Eines Ihrer Wahlkampfversprechen war, Themen anzugehen, die schon lange anstehen ...
Lung: ... das tun wir auch. Es geht nicht alles so schnell wie ich mir das wünschen würde, das gebe ich zu, aber wir haben vieles angestoßen und schon einiges verbessert.

Was ist schon erledigt?
Lung: Ein kleines Beispiel ist das Bürgerinformationssystem, das haben wir umgesetzt, Bürger können sich zum Beispiel die Unterlagen zu den Stadtratssitzungen herunterladen. Dahinter steht das Thema Digitalisierung der Verwaltung, das ist ein Dauerthema.

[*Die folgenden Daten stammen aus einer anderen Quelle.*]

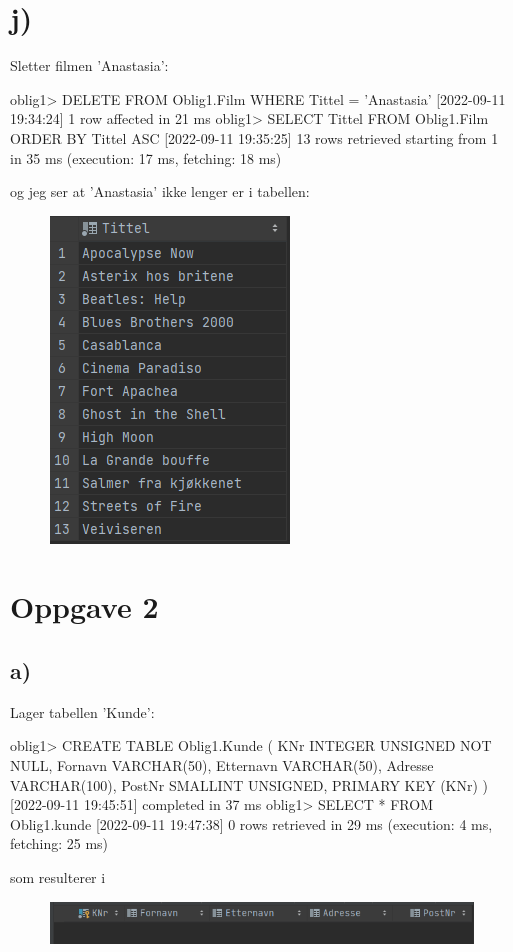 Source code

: \documentclass[%
notitlepage,
 amsmath,amssymb,
 aps,
rmp,
]{revtex4-2}  %
\begin{document}
\section*{j)}
Sletter filmen 'Anastasia':
\begin{sql}
oblig1> DELETE
        FROM Oblig1.Film
        WHERE Tittel = 'Anastasia'
[2022-09-11 19:34:24] 1 row affected in 21 ms
oblig1> SELECT Tittel
        FROM Oblig1.Film
        ORDER BY Tittel ASC
[2022-09-11 19:35:25] 13 rows retrieved starting from 1 in 35 ms (execution: 17 ms, fetching: 18 ms)
\end{sql}
\newpage
og jeg ser at 'Anastasia' ikke lenger er i tabellen:
\begin{figure}[H]
\centering\includegraphics[scale=1]{op1j.png}
\end{figure}

\section*{Oppgave 2}
\subsection*{a)}
Lager tabellen 'Kunde':
\begin{sql}
oblig1> CREATE TABLE Oblig1.Kunde (
            KNr INTEGER UNSIGNED NOT NULL,
            Fornavn VARCHAR(50),
            Etternavn VARCHAR(50),
            Adresse VARCHAR(100),
            PostNr SMALLINT UNSIGNED,
            PRIMARY KEY (KNr)
        )
[2022-09-11 19:45:51] completed in 37 ms
oblig1> SELECT *
        FROM Oblig1.kunde
[2022-09-11 19:47:38] 0 rows retrieved in 29 ms (execution: 4 ms, fetching: 25 ms)
\end{sql}
som resulterer i
\begin{figure}[H]
\centering\includegraphics[scale=1]{op2a.png}
\end{figure}
\end{document}
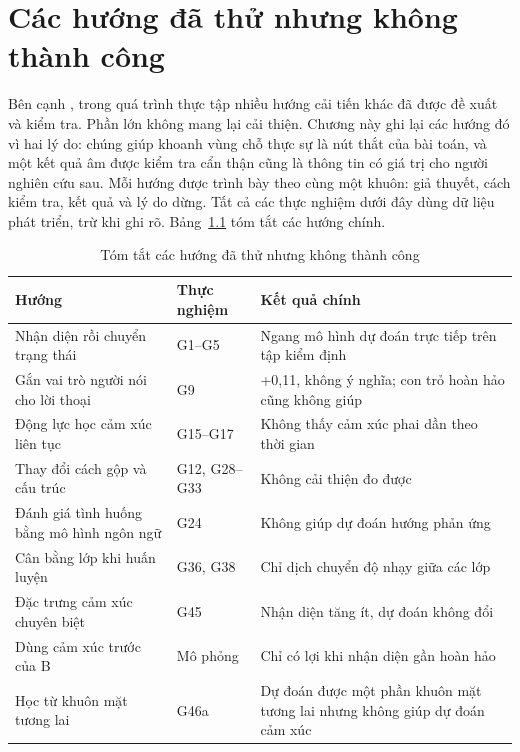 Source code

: \clearpage
{}
\chapter[CÁC HƯỚNG ĐÃ THỬ NHƯNG KHÔNG THÀNH CÔNG]{Các hướng đã thử nhưng không thành công}
\label{chap:negative}

Bên cạnh \model{}, trong quá trình thực tập nhiều hướng cải tiến khác đã được đề xuất và kiểm tra. Phần lớn không mang lại cải thiện. Chương này ghi lại các hướng đó vì hai lý do: chúng giúp khoanh vùng chỗ thực sự là nút thắt của bài toán, và một kết quả âm được kiểm tra cẩn thận cũng là thông tin có giá trị cho người nghiên cứu sau. Mỗi hướng được trình bày theo cùng một khuôn: giả thuyết, cách kiểm tra, kết quả và lý do dừng. Tất cả các thực nghiệm dưới đây dùng dữ liệu phát triển, trừ khi ghi rõ. Bảng~\ref{tab:negative} tóm tắt các hướng chính.

\begin{table}[!htb]
\centering
\caption{Tóm tắt các hướng đã thử nhưng không thành công}
\label{tab:negative}
{\fontsize{11}{13}\selectfont
\begin{tabular}{>{\raggedright}p{4.2cm}>{\raggedright}p{2.2cm}>{\raggedright\arraybackslash}p{8.2cm}}
\toprule
Hướng & Thực nghiệm & Kết quả chính \\
\midrule
Nhận diện rồi chuyển trạng thái & G1--G5 & Ngang mô hình dự đoán trực tiếp trên tập kiểm định \\
Gắn vai trò người nói cho lời thoại & G9 & +0,11, không ý nghĩa; con trỏ hoàn hảo cũng không giúp \\
Động lực học cảm xúc liên tục & G15--G17 & Không thấy cảm xúc phai dần theo thời gian \\
Thay đổi cách gộp và cấu trúc & G12, G28--G33 & Không cải thiện đo được \\
Đánh giá tình huống bằng mô hình ngôn ngữ & G24 & Không giúp dự đoán hướng phản ứng \\
Cân bằng lớp khi huấn luyện & G36, G38 & Chỉ dịch chuyển độ nhạy giữa các lớp \\
Đặc trưng cảm xúc chuyên biệt & G45 & Nhận diện tăng ít, dự đoán không đổi \\
Dùng cảm xúc trước của B & Mô phỏng & Chỉ có lợi khi nhận diện gần hoàn hảo \\
Học từ khuôn mặt tương lai & G46a & Dự đoán được một phần khuôn mặt tương lai nhưng không giúp dự đoán cảm xúc \\
\bottomrule
\end{tabular}}
\end{table}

Ein Thema im Stadtrat waren kürzlich Beschlüsse aus der Ära Ihres Vorgängers Dr. Herbert Lackner, die liegen geblieben sind. Wie war denn der Übergang von der Ära Lackner zur Ära Lung?
Lung: Wir haben inzwischen schon einen guten Teil aufgearbeitet, aber wir sind immer noch dabei. Zum Beispiel der Geschäftsverteilungsplan, der regelt, wer im Rathaus für was zuständig ist, wurde seit 2008 nicht aktualisiert. An solchen Beispielen sehe ich schon, dass wir eine gewisse Zeit des Stillstands hatten. Das kann in drei Jahren nicht völlig aufgeholt werden, aber ich habe viele motivierte Mitarbeiter, die auch dankbar dafür sind, dass sie klare Ansagen und Direktiven bekommen, wie wir politisch vorgehen wollen.

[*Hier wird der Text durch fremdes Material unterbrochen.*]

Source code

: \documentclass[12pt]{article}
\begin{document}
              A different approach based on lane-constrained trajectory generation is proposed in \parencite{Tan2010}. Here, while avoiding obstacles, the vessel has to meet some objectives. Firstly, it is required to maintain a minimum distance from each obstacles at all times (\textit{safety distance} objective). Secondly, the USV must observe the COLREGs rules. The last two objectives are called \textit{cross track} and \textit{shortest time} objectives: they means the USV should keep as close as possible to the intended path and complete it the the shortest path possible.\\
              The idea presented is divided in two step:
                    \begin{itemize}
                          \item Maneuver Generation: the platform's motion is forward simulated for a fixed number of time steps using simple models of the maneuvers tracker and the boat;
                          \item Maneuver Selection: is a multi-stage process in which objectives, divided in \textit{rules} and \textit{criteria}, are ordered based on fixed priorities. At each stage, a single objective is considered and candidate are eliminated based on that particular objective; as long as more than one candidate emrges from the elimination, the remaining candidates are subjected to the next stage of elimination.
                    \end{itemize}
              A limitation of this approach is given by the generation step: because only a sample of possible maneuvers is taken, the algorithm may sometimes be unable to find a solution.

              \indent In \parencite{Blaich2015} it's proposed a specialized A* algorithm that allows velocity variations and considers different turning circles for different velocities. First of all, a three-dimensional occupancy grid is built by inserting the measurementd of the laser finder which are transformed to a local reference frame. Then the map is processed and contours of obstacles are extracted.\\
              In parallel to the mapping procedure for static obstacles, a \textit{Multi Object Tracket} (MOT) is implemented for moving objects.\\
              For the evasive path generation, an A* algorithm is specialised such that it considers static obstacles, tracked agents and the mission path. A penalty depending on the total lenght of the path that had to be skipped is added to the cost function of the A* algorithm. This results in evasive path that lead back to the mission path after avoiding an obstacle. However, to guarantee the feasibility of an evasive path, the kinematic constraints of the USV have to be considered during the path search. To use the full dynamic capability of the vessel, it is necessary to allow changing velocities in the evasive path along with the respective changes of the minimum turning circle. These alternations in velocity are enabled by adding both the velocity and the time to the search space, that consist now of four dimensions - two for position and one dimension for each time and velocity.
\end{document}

„Ehrlich sein und Dinge auf den Tisch legen“

Im Stadtrat gibt es einige sehr erfahrene Charaktere. Wie ist da Ihre Strategie?
Lung: Ich versuche immer ehrlich zu sein und Dinge auf den Tisch zu legen und ich glaube, dass das trotz aller Konflikte anerkannt wird. Generell meine ich, dass die Suche nach einem Krankenhausstandort gezeigt hat, was es ausmacht, wenn Oberbürgermeister, Verwaltung und Stadtrat an einem Strang ziehen. Das verstärkt die Schlagkraft unglaublich. Leider ist es so, und das betrübt mich sehr, dass wir auch Themen haben, wo diese Einheit nicht da ist, zum Beispiel beim Tourismus- und Stadtmarketing. Da muss es das Ziel sein, zu einer gemeinsamen Lösung zu kommen, sonst gibt es viele Reibungsverluste.

Sie meinen zum Beispiel beim Umzug von Touristinfo und Stadtmarketing aufs Luisenbad-Areal, den der Stadtrat rückgängig gemacht hat? Was zahlt die Stadt denn dort an Miete für die Räume, die sie nicht nutzt?
Lung: Das kann ich nicht auf den Euro genau sagen. Momentan sind die Räume leer, aber mein Wunsch ist, dass wir eine Lösung finden und den Umzug zustande bringen. Da ist manches schiefgelaufen, auch in der Kommunikation. Aus dem Mietvertrag kommen wir zu vertretbaren Konditionen nicht raus.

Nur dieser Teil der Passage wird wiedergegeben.